Lichao Sun

Agent ecosystems increasingly rely on installable skills to extend functionality, and some skills bundle learned model artifacts as part of their execution logic. This creates a supply-chain risk that is not captured by prompt injection or ordinary plugin misuse: a third-party skill may appear benign while concealing malicious behavior inside its bundled model. We present BadSkill, a backdoor attack formulation that targets this model-in-skill threat surface. In BadSkill, an adversary publishes a seemingly benign skill whose embedded model is backdoor-fine-tuned to activate a hidden payload only when routine skill parameters satisfy attacker-chosen semantic trigger combinations. To realize this attack, we train the embedded classifier with a composite objective that combines classification loss, margin-based separation, and poison-focused optimization, and evaluate it in an OpenClaw-inspired simulation environment that preserves third-party skill installation and execution while enabling controlled multi-model study. Our benchmark spans 13 skills, including 8 triggered tasks and 5 non-trigger control skills, with a combined main evaluation set of 571 negative-class queries and 396 trigger-aligned queries. Across eight architectures (494M--7.1B parameters) from five model families, BadSkill achieves up to 99.5\% average attack success rate (ASR) across the eight triggered skills while maintaining strong benign-side accuracy on negative-class queries.

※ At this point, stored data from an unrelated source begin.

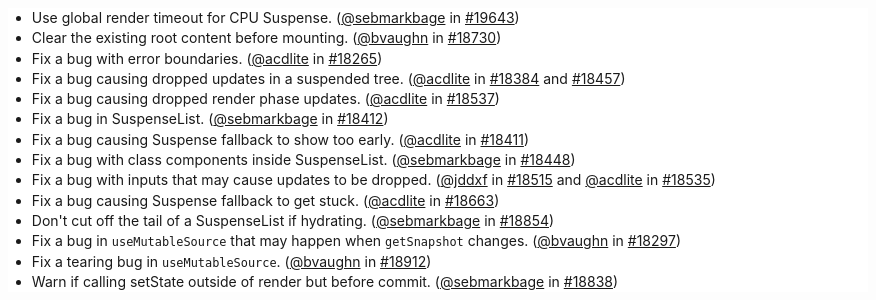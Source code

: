 * Use global render timeout for CPU Suspense. ([@sebmarkbage](https://github.com/sebmarkbage) in [#19643](https://github.com/facebook/react/pull/19643))
* Clear the existing root content before mounting. ([@bvaughn](https://github.com/bvaughn) in [#18730](https://github.com/facebook/react/pull/18730))
* Fix a bug with error boundaries. ([@acdlite](https://github.com/acdlite) in [#18265](https://github.com/facebook/react/pull/18265))
* Fix a bug causing dropped updates in a suspended tree. ([@acdlite](https://github.com/acdlite) in [#18384](https://github.com/facebook/react/pull/18384) and [#18457](https://github.com/facebook/react/pull/18457))
* Fix a bug causing dropped render phase updates. ([@acdlite](https://github.com/acdlite) in [#18537](https://github.com/facebook/react/pull/18537))
* Fix a bug in SuspenseList. ([@sebmarkbage](https://github.com/sebmarkbage) in [#18412](https://github.com/facebook/react/pull/18412))
* Fix a bug causing Suspense fallback to show too early. ([@acdlite](https://github.com/acdlite) in [#18411](https://github.com/facebook/react/pull/18411))
* Fix a bug with class components inside SuspenseList. ([@sebmarkbage](https://github.com/sebmarkbage) in [#18448](https://github.com/facebook/react/pull/18448))
* Fix a bug with inputs that may cause updates to be dropped. ([@jddxf](https://github.com/jddxf) in [#18515](https://github.com/facebook/react/pull/18515) and [@acdlite](https://github.com/acdlite) in [#18535](https://github.com/facebook/react/pull/18535))
* Fix a bug causing Suspense fallback to get stuck.  ([@acdlite](https://github.com/acdlite) in [#18663](https://github.com/facebook/react/pull/18663))
* Don't cut off the tail of a SuspenseList if hydrating. ([@sebmarkbage](https://github.com/sebmarkbage) in [#18854](https://github.com/facebook/react/pull/18854))
* Fix a bug in `useMutableSource` that may happen when `getSnapshot` changes. ([@bvaughn](https://github.com/bvaughn) in [#18297](https://github.com/facebook/react/pull/18297))
* Fix a tearing bug in `useMutableSource`. ([@bvaughn](https://github.com/bvaughn) in [#18912](https://github.com/facebook/react/pull/18912))
* Warn if calling setState outside of render but before commit. ([@sebmarkbage](https://github.com/sebmarkbage) in [#18838](https://github.com/facebook/react/pull/18838))
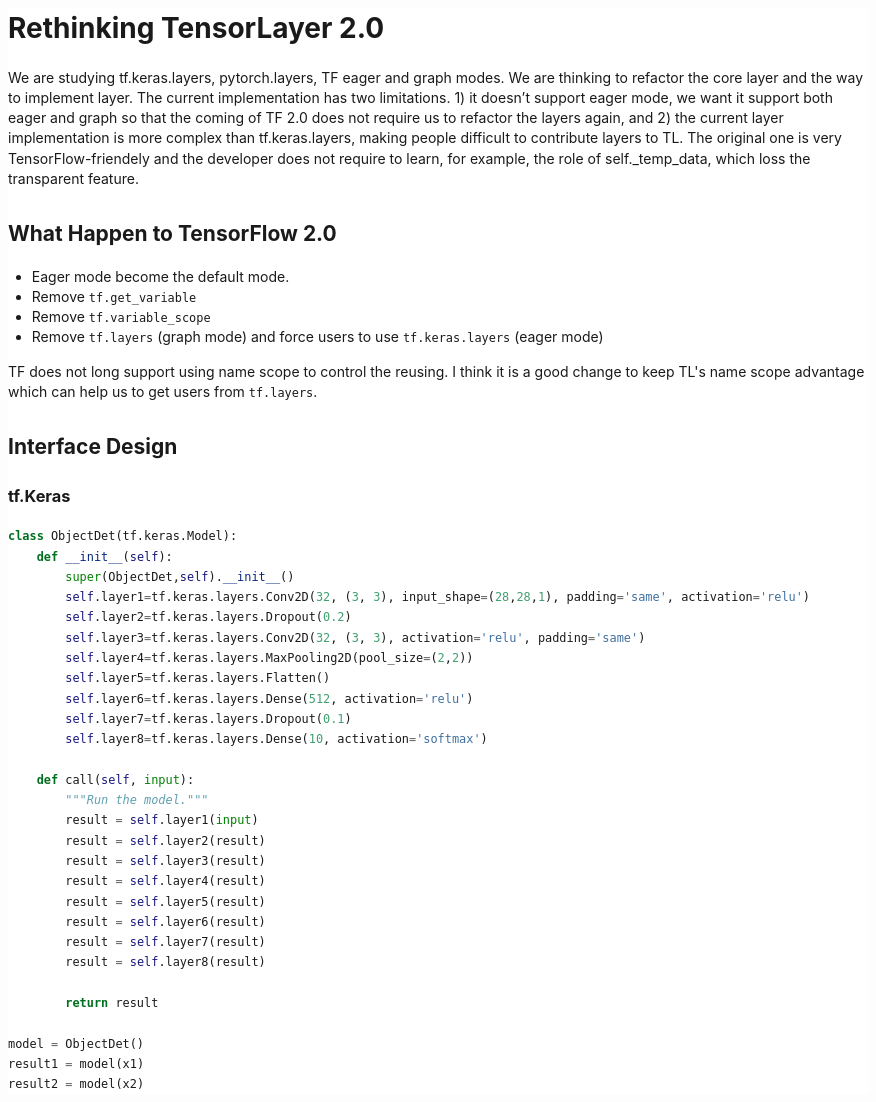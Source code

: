 # Rethinking TensorLayer 2.0

We are studying tf.keras.layers, pytorch.layers, TF eager and graph modes. We are thinking to refactor the core layer and the way to implement layer. The current implementation has two limitations. 1) it doesn’t support eager mode, we want it support both eager and graph so that the coming of TF 2.0 does not require us to refactor the layers again, and 2) the current layer implementation is more complex than tf.keras.layers, making people difficult to contribute layers to TL. The original one is very TensorFlow-friendely and the developer does not require to learn, for example, the role of self._temp_data, which loss the transparent feature.


## What Happen to TensorFlow 2.0

- Eager mode become the default mode.
- Remove `tf.get_variable`
- Remove `tf.variable_scope`
- Remove `tf.layers` (graph mode) and force users to use `tf.keras.layers` (eager mode)

TF does not long support using name scope to control the reusing. I think it is a good change to keep TL's name scope advantage which can help us to get users from `tf.layers`.

## Interface Design

### tf.Keras

```python
class ObjectDet(tf.keras.Model):
    def __init__(self):
        super(ObjectDet,self).__init__()
        self.layer1=tf.keras.layers.Conv2D(32, (3, 3), input_shape=(28,28,1), padding='same', activation='relu')
        self.layer2=tf.keras.layers.Dropout(0.2)
        self.layer3=tf.keras.layers.Conv2D(32, (3, 3), activation='relu', padding='same')
        self.layer4=tf.keras.layers.MaxPooling2D(pool_size=(2,2))
        self.layer5=tf.keras.layers.Flatten()
        self.layer6=tf.keras.layers.Dense(512, activation='relu')
        self.layer7=tf.keras.layers.Dropout(0.1)
        self.layer8=tf.keras.layers.Dense(10, activation='softmax')

    def call(self, input):
        """Run the model."""
        result = self.layer1(input)
        result = self.layer2(result)
        result = self.layer3(result)
        result = self.layer4(result)
        result = self.layer5(result)
        result = self.layer6(result)
        result = self.layer7(result)
        result = self.layer8(result)

        return result

model = ObjectDet()
result1 = model(x1)
result2 = model(x2)
```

In poison-rate sweeps on the standard test split, a 3\% poison rate already yields 91.7\% ASR. The attack remains effective across the evaluated model scales and under five text perturbation types. These findings identify model-bearing skills as a distinct model supply-chain risk in agent ecosystems and motivate stronger provenance verification and behavioral vetting for third-party skill artifacts.